Amyloid-β and tau peptide abundances recapitulate known molecular changes for the SMTG. (a) Two tryptic peptides mapping to amyloid-β (amino acid residues 6–16: HDSGYEVHHQK, 17–28: LVFFAEDVGSNK) are z-scored across all individuals and plotted as the mean and standard error for each sample group. (b) Abundances for tryptic peptides mapping to tau are z-scored across all individuals and plotted as the mean and standard error for each sample group. While there are some common signatures within protein domains, these signatures are lost if aggregated to a protein level. Tryptic peptides are labeled based on their first and last amino acid residues. Figure 6 is generated from level 3a data.

Use Case 2. Differential peptide and protein abundance with neuropathologic markers and dementia

The HCF/high ADNC samples have classic histopathologic features of AD - amyloid-β plaques and neurofibrillary tangles - at levels overlapping with individuals who have Sporadic ADD. This enables analyses to measure the differences in protein pathology between individuals who have developed dementia and those who have not developed dementia despite similar levels of high amyloid-β plaques and Tau tangles.

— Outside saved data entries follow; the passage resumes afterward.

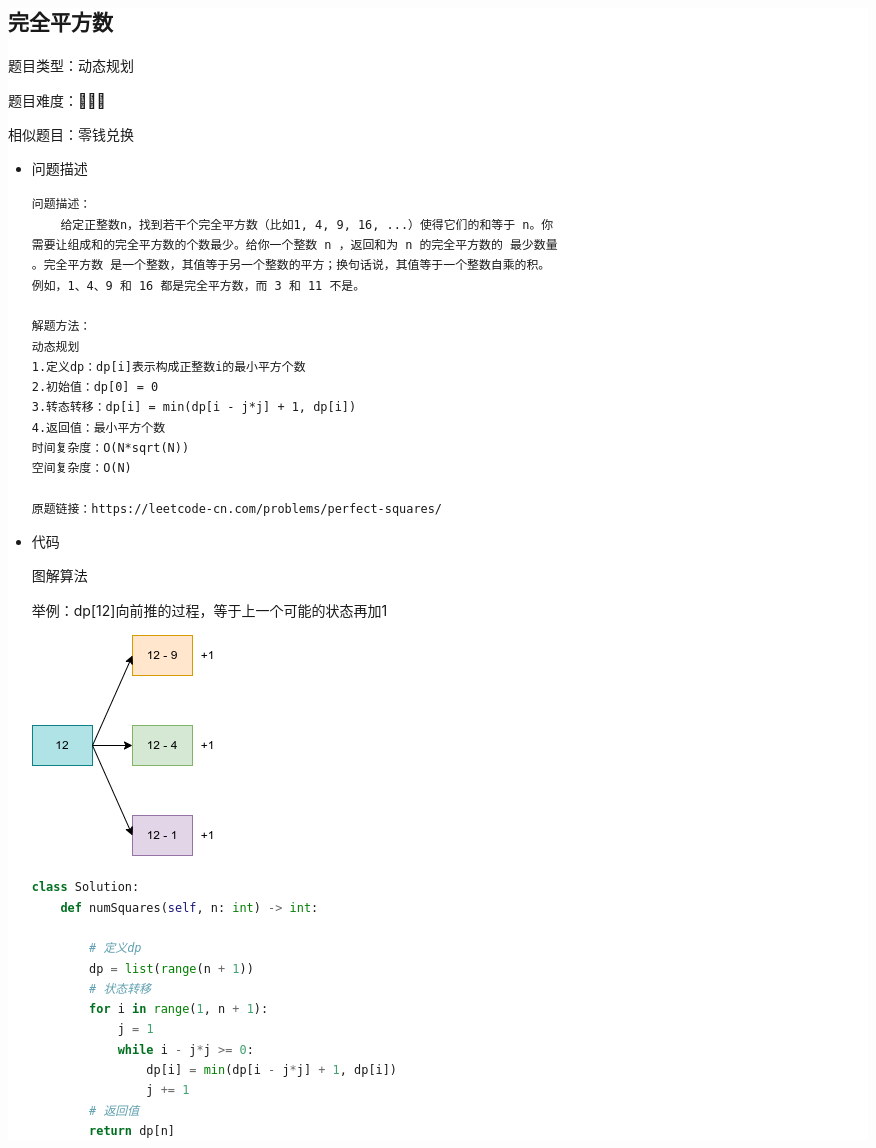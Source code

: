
   ```python
  ```

## 完全平方数

题目类型：动态规划

题目难度：:star2::star2::star2:

相似题目：零钱兑换

- 问题描述

  ```
  问题描述：
      给定正整数n，找到若干个完全平方数（比如1, 4, 9, 16, ...）使得它们的和等于 n。你
  需要让组成和的完全平方数的个数最少。给你一个整数 n ，返回和为 n 的完全平方数的 最少数量
  。完全平方数 是一个整数，其值等于另一个整数的平方；换句话说，其值等于一个整数自乘的积。
  例如，1、4、9 和 16 都是完全平方数，而 3 和 11 不是。
  
  解题方法：
  动态规划
  1.定义dp：dp[i]表示构成正整数i的最小平方个数
  2.初始值：dp[0] = 0
  3.转态转移：dp[i] = min(dp[i - j*j] + 1, dp[i])
  4.返回值：最小平方个数
  时间复杂度：O(N*sqrt(N))
  空间复杂度：O(N)
  
  原题链接：https://leetcode-cn.com/problems/perfect-squares/
  ```

- 代码

  图解算法

  举例：dp[12]向前推的过程，等于上一个可能的状态再加1

  ![](./imgs/170.完全平方数.png
  )

  ```python
  class Solution:
      def numSquares(self, n: int) -> int:
  
          # 定义dp
          dp = list(range(n + 1))
          # 状态转移
          for i in range(1, n + 1):
              j = 1
              while i - j*j >= 0:
                  dp[i] = min(dp[i - j*j] + 1, dp[i])
                  j += 1
          # 返回值
          return dp[n] 
  ```
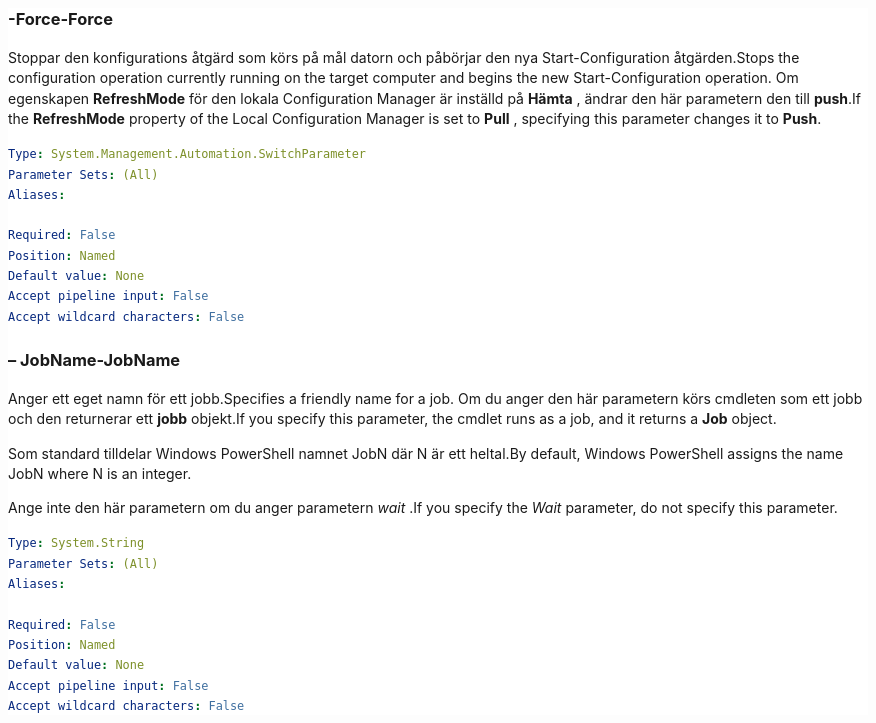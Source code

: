 ### <span data-ttu-id="85df0-153">-Force</span><span class="sxs-lookup"><span data-stu-id="85df0-153">-Force</span></span>
<span data-ttu-id="85df0-154">Stoppar den konfigurations åtgärd som körs på mål datorn och påbörjar den nya Start-Configuration åtgärden.</span><span class="sxs-lookup"><span data-stu-id="85df0-154">Stops the configuration operation currently running on the target computer and begins the new Start-Configuration operation.</span></span>
<span data-ttu-id="85df0-155">Om egenskapen **RefreshMode** för den lokala Configuration Manager är inställd på **Hämta** , ändrar den här parametern den till **push**.</span><span class="sxs-lookup"><span data-stu-id="85df0-155">If the **RefreshMode** property of the Local Configuration Manager is set to **Pull** , specifying this parameter changes it to **Push**.</span></span>

```yaml
Type: System.Management.Automation.SwitchParameter
Parameter Sets: (All)
Aliases:

Required: False
Position: Named
Default value: None
Accept pipeline input: False
Accept wildcard characters: False
```

### <span data-ttu-id="85df0-156">– JobName</span><span class="sxs-lookup"><span data-stu-id="85df0-156">-JobName</span></span>
<span data-ttu-id="85df0-157">Anger ett eget namn för ett jobb.</span><span class="sxs-lookup"><span data-stu-id="85df0-157">Specifies a friendly name for a job.</span></span>
<span data-ttu-id="85df0-158">Om du anger den här parametern körs cmdleten som ett jobb och den returnerar ett **jobb** objekt.</span><span class="sxs-lookup"><span data-stu-id="85df0-158">If you specify this parameter, the cmdlet runs as a job, and it returns a **Job** object.</span></span>

<span data-ttu-id="85df0-159">Som standard tilldelar Windows PowerShell namnet JobN där N är ett heltal.</span><span class="sxs-lookup"><span data-stu-id="85df0-159">By default, Windows PowerShell assigns the name JobN where N is an integer.</span></span>

<span data-ttu-id="85df0-160">Ange inte den här parametern om du anger parametern *wait* .</span><span class="sxs-lookup"><span data-stu-id="85df0-160">If you specify the *Wait* parameter, do not specify this parameter.</span></span>

```yaml
Type: System.String
Parameter Sets: (All)
Aliases:

Required: False
Position: Named
Default value: None
Accept pipeline input: False
Accept wildcard characters: False
```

Use Case 3. Mass spectrometry data reuse and reanalysis

Beyond the analyses presented here, the storage of this data is done in a way that facilitates use of this data for informing subsequent mass spectrometry assay development. All data from this project is available on the Panorama server-based data repository application for targeted mass spectrometry assays^15,16. Thus, all extracted ion chromatogram information from every sample across all brain regions is available in an interactive Skyline document format, and readily available for download and reuse. Information about fragment ions and chromatography is important for the development of targeted assays^25,26, making this data valuable to the wider community.

Using DIA mass spectrometry methods allows for the data to be easily reanalyzed. This could be used to search for post-translational modifications or sequence variants not searched for in our current analysis. Additionally, this data can be reanalyzed to look at other unique features, such as isomerized peptides. The feasibility of this was recently shown by Hubbard et al. through reanalysis of a subset of this dataset²⁷. Peptide-centric reanalysis is possible due to the comprehensive sampling by data-independent acquisition of a preset range across all samples.